= Beginning of Section =
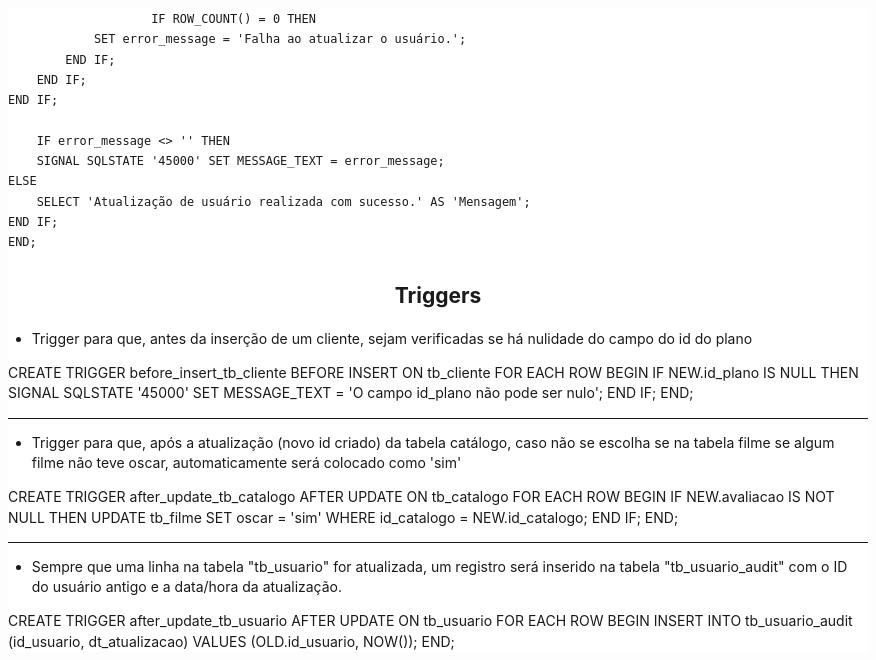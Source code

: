                        IF ROW_COUNT() = 0 THEN
                SET error_message = 'Falha ao atualizar o usuário.';
            END IF;
        END IF;
    END IF;

        IF error_message <> '' THEN
        SIGNAL SQLSTATE '45000' SET MESSAGE_TEXT = error_message;
    ELSE
        SELECT 'Atualização de usuário realizada com sucesso.' AS 'Mensagem';
    END IF;
	END;



<div align=center>

## Triggers
</div>

-  Trigger para que, antes da inserção de um cliente, sejam verificadas se há nulidade do campo do id do plano

CREATE TRIGGER before_insert_tb_cliente
BEFORE INSERT ON tb_cliente
FOR EACH ROW
BEGIN
    IF NEW.id_plano IS NULL THEN
        SIGNAL SQLSTATE '45000' SET MESSAGE_TEXT = 'O campo id_plano não pode ser nulo';
    END IF;
END;


------------------------------- 

- Trigger para que, após a atualização (novo id criado)  da tabela catálogo, caso não se escolha se na tabela filme se algum filme não teve oscar, automaticamente será colocado como 'sim'

CREATE TRIGGER after_update_tb_catalogo
AFTER UPDATE ON tb_catalogo
FOR EACH ROW
BEGIN
    IF NEW.avaliacao IS NOT NULL THEN
        UPDATE tb_filme SET oscar = 'sim' WHERE id_catalogo = NEW.id_catalogo;
    END IF;
END;


------------------------------- 

- Sempre que uma linha na tabela "tb_usuario" for atualizada, um registro será inserido na tabela "tb_usuario_audit" com o ID do usuário antigo e a data/hora da atualização. 

CREATE TRIGGER after_update_tb_usuario
AFTER UPDATE ON tb_usuario
FOR EACH ROW
BEGIN
    INSERT INTO tb_usuario_audit (id_usuario, dt_atualizacao)
    VALUES (OLD.id_usuario, NOW());
END;
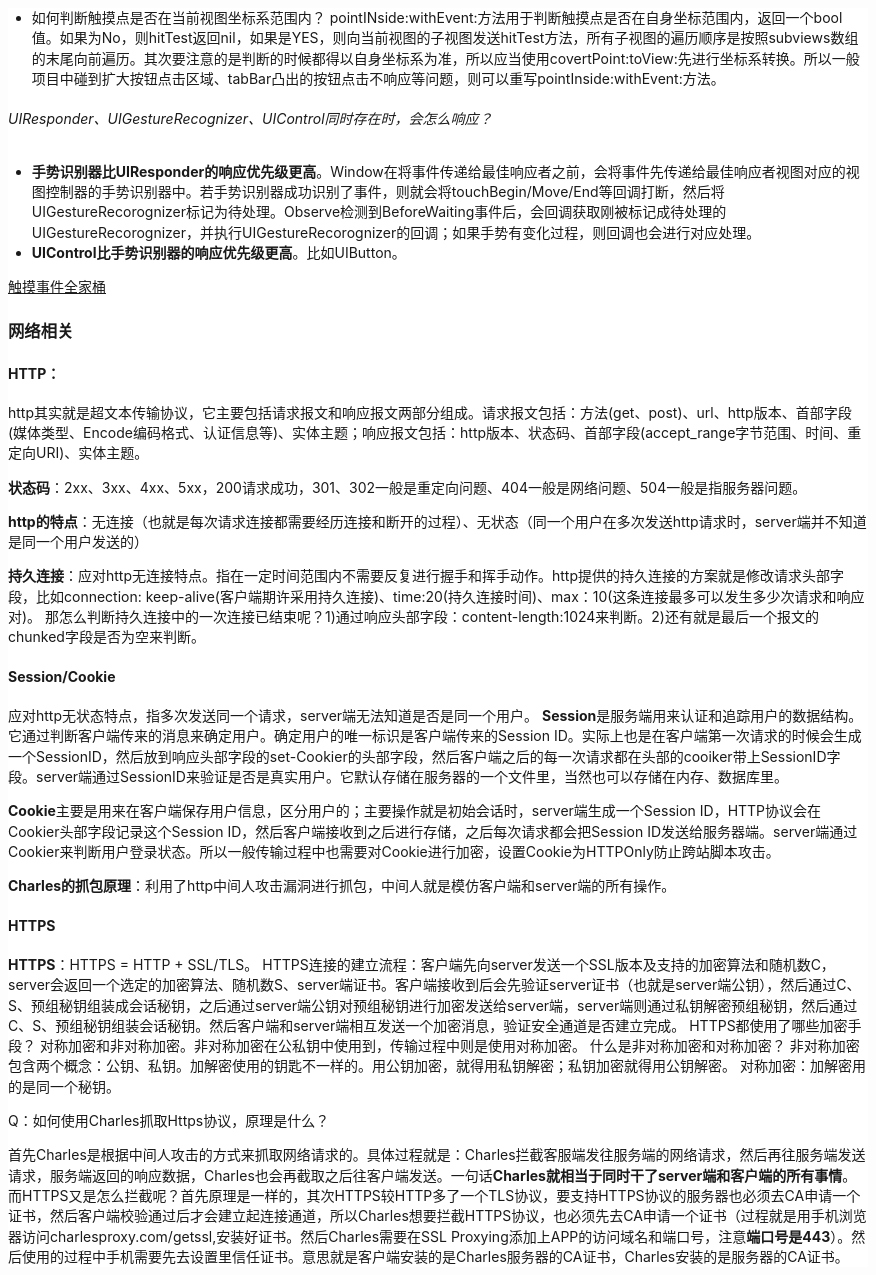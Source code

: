 * 如何判断触摸点是否在当前视图坐标系范围内？
  pointINside:withEvent:方法用于判断触摸点是否在自身坐标范围内，返回一个bool值。如果为No，则hitTest返回nil，如果是YES，则向当前视图的子视图发送hitTest方法，所有子视图的遍历顺序是按照subviews数组的末尾向前遍历。其次要注意的是判断的时候都得以自身坐标系为准，所以应当使用covertPoint:toView:先进行坐标系转换。所以一般项目中碰到扩大按钮点击区域、tabBar凸出的按钮点击不响应等问题，则可以重写pointInside:withEvent:方法。

###### UIResponder、UIGestureRecognizer、UIControl同时存在时，会怎么响应？
  * **手势识别器比UIResponder的响应优先级更高**。Window在将事件传递给最佳响应者之前，会将事件先传递给最佳响应者视图对应的视图控制器的手势识别器中。若手势识别器成功识别了事件，则就会将touchBegin/Move/End等回调打断，然后将UIGestureRecorognizer标记为待处理。Observe检测到BeforeWaiting事件后，会回调获取刚被标记成待处理的UIGestureRecorognizer，并执行UIGestureRecorognizer的回调；如果手势有变化过程，则回调也会进行对应处理。
  * **UIControl比手势识别器的响应优先级更高**。比如UIButton。

[触摸事件全家桶](https://www.jianshu.com/p/c294d1bd963d)


### 网络相关
#### HTTP：
http其实就是超文本传输协议，它主要包括请求报文和响应报文两部分组成。请求报文包括：方法(get、post)、url、http版本、首部字段(媒体类型、Encode编码格式、认证信息等)、实体主题；响应报文包括：http版本、状态码、首部字段(accept_range字节范围、时间、重定向URI)、实体主题。

**状态码**：2xx、3xx、4xx、5xx，200请求成功，301、302一般是重定向问题、404一般是网络问题、504一般是指服务器问题。

**http的特点**：无连接（也就是每次请求连接都需要经历连接和断开的过程）、无状态（同一个用户在多次发送http请求时，server端并不知道是同一个用户发送的）

**持久连接**：应对http无连接特点。指在一定时间范围内不需要反复进行握手和挥手动作。http提供的持久连接的方案就是修改请求头部字段，比如connection: keep-alive(客户端期许采用持久连接)、time:20(持久连接时间)、max：10(这条连接最多可以发生多少次请求和响应对)。
那怎么判断持久连接中的一次连接已结束呢？1)通过响应头部字段：content-length:1024来判断。2)还有就是最后一个报文的chunked字段是否为空来判断。

#### Session/Cookie

应对http无状态特点，指多次发送同一个请求，server端无法知道是否是同一个用户。
**Session**是服务端用来认证和追踪用户的数据结构。它通过判断客户端传来的消息来确定用户。确定用户的唯一标识是客户端传来的Session ID。实际上也是在客户端第一次请求的时候会生成一个SessionID，然后放到响应头部字段的set-Cookier的头部字段，然后客户端之后的每一次请求都在头部的cooiker带上SessionID字段。server端通过SessionID来验证是否是真实用户。它默认存储在服务器的一个文件里，当然也可以存储在内存、数据库里。

**Cookie**主要是用来在客户端保存用户信息，区分用户的；主要操作就是初始会话时，server端生成一个Session ID，HTTP协议会在Cookier头部字段记录这个Session ID，然后客户端接收到之后进行存储，之后每次请求都会把Session ID发送给服务器端。server端通过Cookier来判断用户登录状态。所以一般传输过程中也需要对Cookie进行加密，设置Cookie为HTTPOnly防止跨站脚本攻击。

**Charles的抓包原理**：利用了http中间人攻击漏洞进行抓包，中间人就是模仿客户端和server端的所有操作。

#### HTTPS
**HTTPS**：HTTPS = HTTP + SSL/TLS。
HTTPS连接的建立流程：客户端先向server发送一个SSL版本及支持的加密算法和随机数C，server会返回一个选定的加密算法、随机数S、server端证书。客户端接收到后会先验证server证书（也就是server端公钥），然后通过C、S、预组秘钥组装成会话秘钥，之后通过server端公钥对预组秘钥进行加密发送给server端，server端则通过私钥解密预组秘钥，然后通过C、S、预组秘钥组装会话秘钥。然后客户端和server端相互发送一个加密消息，验证安全通道是否建立完成。
HTTPS都使用了哪些加密手段？
对称加密和非对称加密。非对称加密在公私钥中使用到，传输过程中则是使用对称加密。
什么是非对称加密和对称加密？
非对称加密包含两个概念：公钥、私钥。加解密使用的钥匙不一样的。用公钥加密，就得用私钥解密；私钥加密就得用公钥解密。
对称加密：加解密用的是同一个秘钥。

Q：如何使用Charles抓取Https协议，原理是什么？

首先Charles是根据中间人攻击的方式来抓取网络请求的。具体过程就是：Charles拦截客服端发往服务端的网络请求，然后再往服务端发送请求，服务端返回的响应数据，Charles也会再截取之后往客户端发送。一句话**Charles就相当于同时干了server端和客户端的所有事情**。而HTTPS又是怎么拦截呢？首先原理是一样的，其次HTTPS较HTTP多了一个TLS协议，要支持HTTPS协议的服务器也必须去CA申请一个证书，然后客户端校验通过后才会建立起连接通道，所以Charles想要拦截HTTPS协议，也必须先去CA申请一个证书（过程就是用手机浏览器访问charlesproxy.com/getssl,安装好证书。然后Charles需要在SSL Proxying添加上APP的访问域名和端口号，注意**端口号是443**）。然后使用的过程中手机需要先去设置里信任证书。意思就是客户端安装的是Charles服务器的CA证书，Charles安装的是服务器的CA证书。
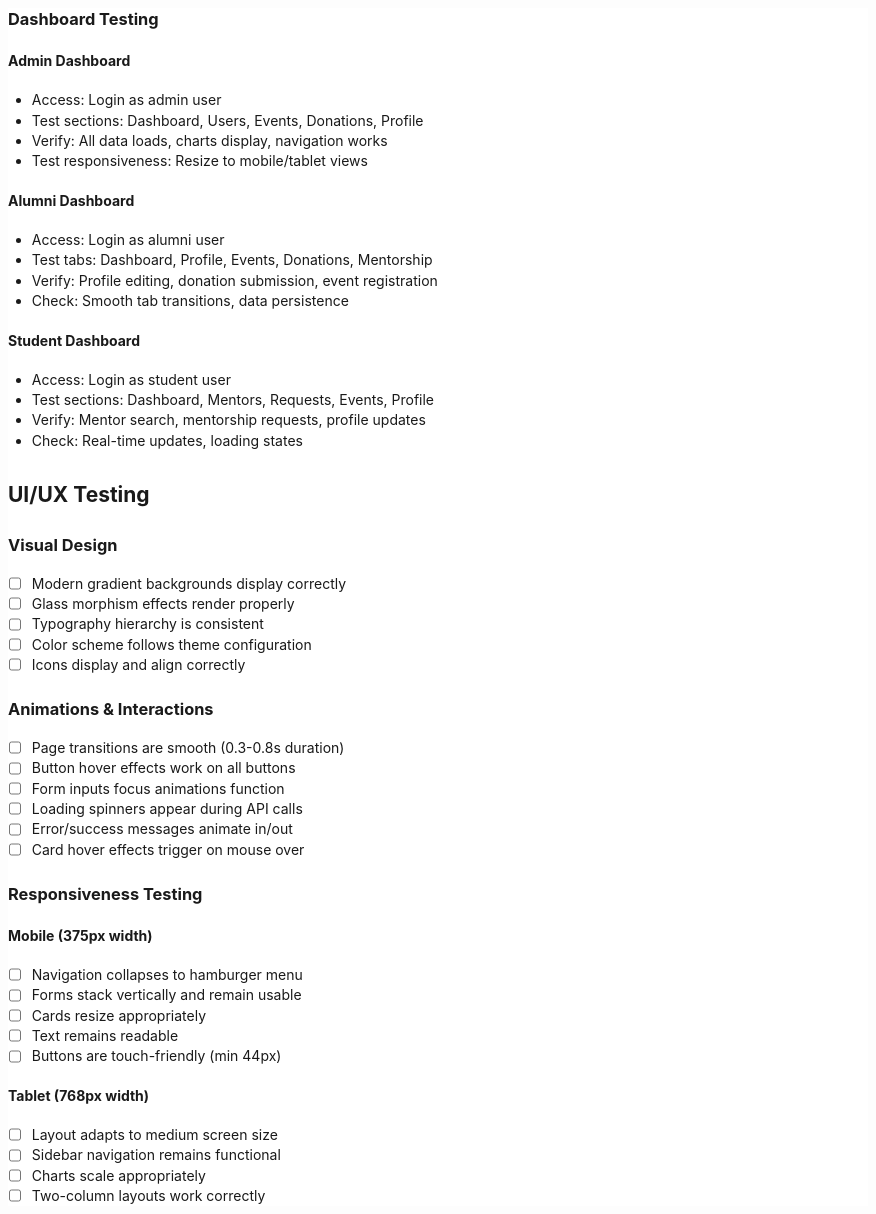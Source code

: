 ### Dashboard Testing

#### Admin Dashboard
- Access: Login as admin user
- Test sections: Dashboard, Users, Events, Donations, Profile
- Verify: All data loads, charts display, navigation works
- Test responsiveness: Resize to mobile/tablet views

#### Alumni Dashboard  
- Access: Login as alumni user
- Test tabs: Dashboard, Profile, Events, Donations, Mentorship
- Verify: Profile editing, donation submission, event registration
- Check: Smooth tab transitions, data persistence

#### Student Dashboard
- Access: Login as student user
- Test sections: Dashboard, Mentors, Requests, Events, Profile
- Verify: Mentor search, mentorship requests, profile updates
- Check: Real-time updates, loading states

## UI/UX Testing

### Visual Design
- [ ] Modern gradient backgrounds display correctly
- [ ] Glass morphism effects render properly
- [ ] Typography hierarchy is consistent
- [ ] Color scheme follows theme configuration
- [ ] Icons display and align correctly

### Animations & Interactions
- [ ] Page transitions are smooth (0.3-0.8s duration)
- [ ] Button hover effects work on all buttons
- [ ] Form inputs focus animations function
- [ ] Loading spinners appear during API calls
- [ ] Error/success messages animate in/out
- [ ] Card hover effects trigger on mouse over

### Responsiveness Testing

#### Mobile (375px width)
- [ ] Navigation collapses to hamburger menu
- [ ] Forms stack vertically and remain usable
- [ ] Cards resize appropriately
- [ ] Text remains readable
- [ ] Buttons are touch-friendly (min 44px)

#### Tablet (768px width)
- [ ] Layout adapts to medium screen size
- [ ] Sidebar navigation remains functional
- [ ] Charts scale appropriately
- [ ] Two-column layouts work correctly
= End of Section =
__Exercise goal__
Look through the data above. Each line containing the word "transitions" needs to be copied.

__Answer to this task__
- Check: Smooth tab transitions, data persistence
- [ ] Page transitions are smooth (0.3-0.8s duration)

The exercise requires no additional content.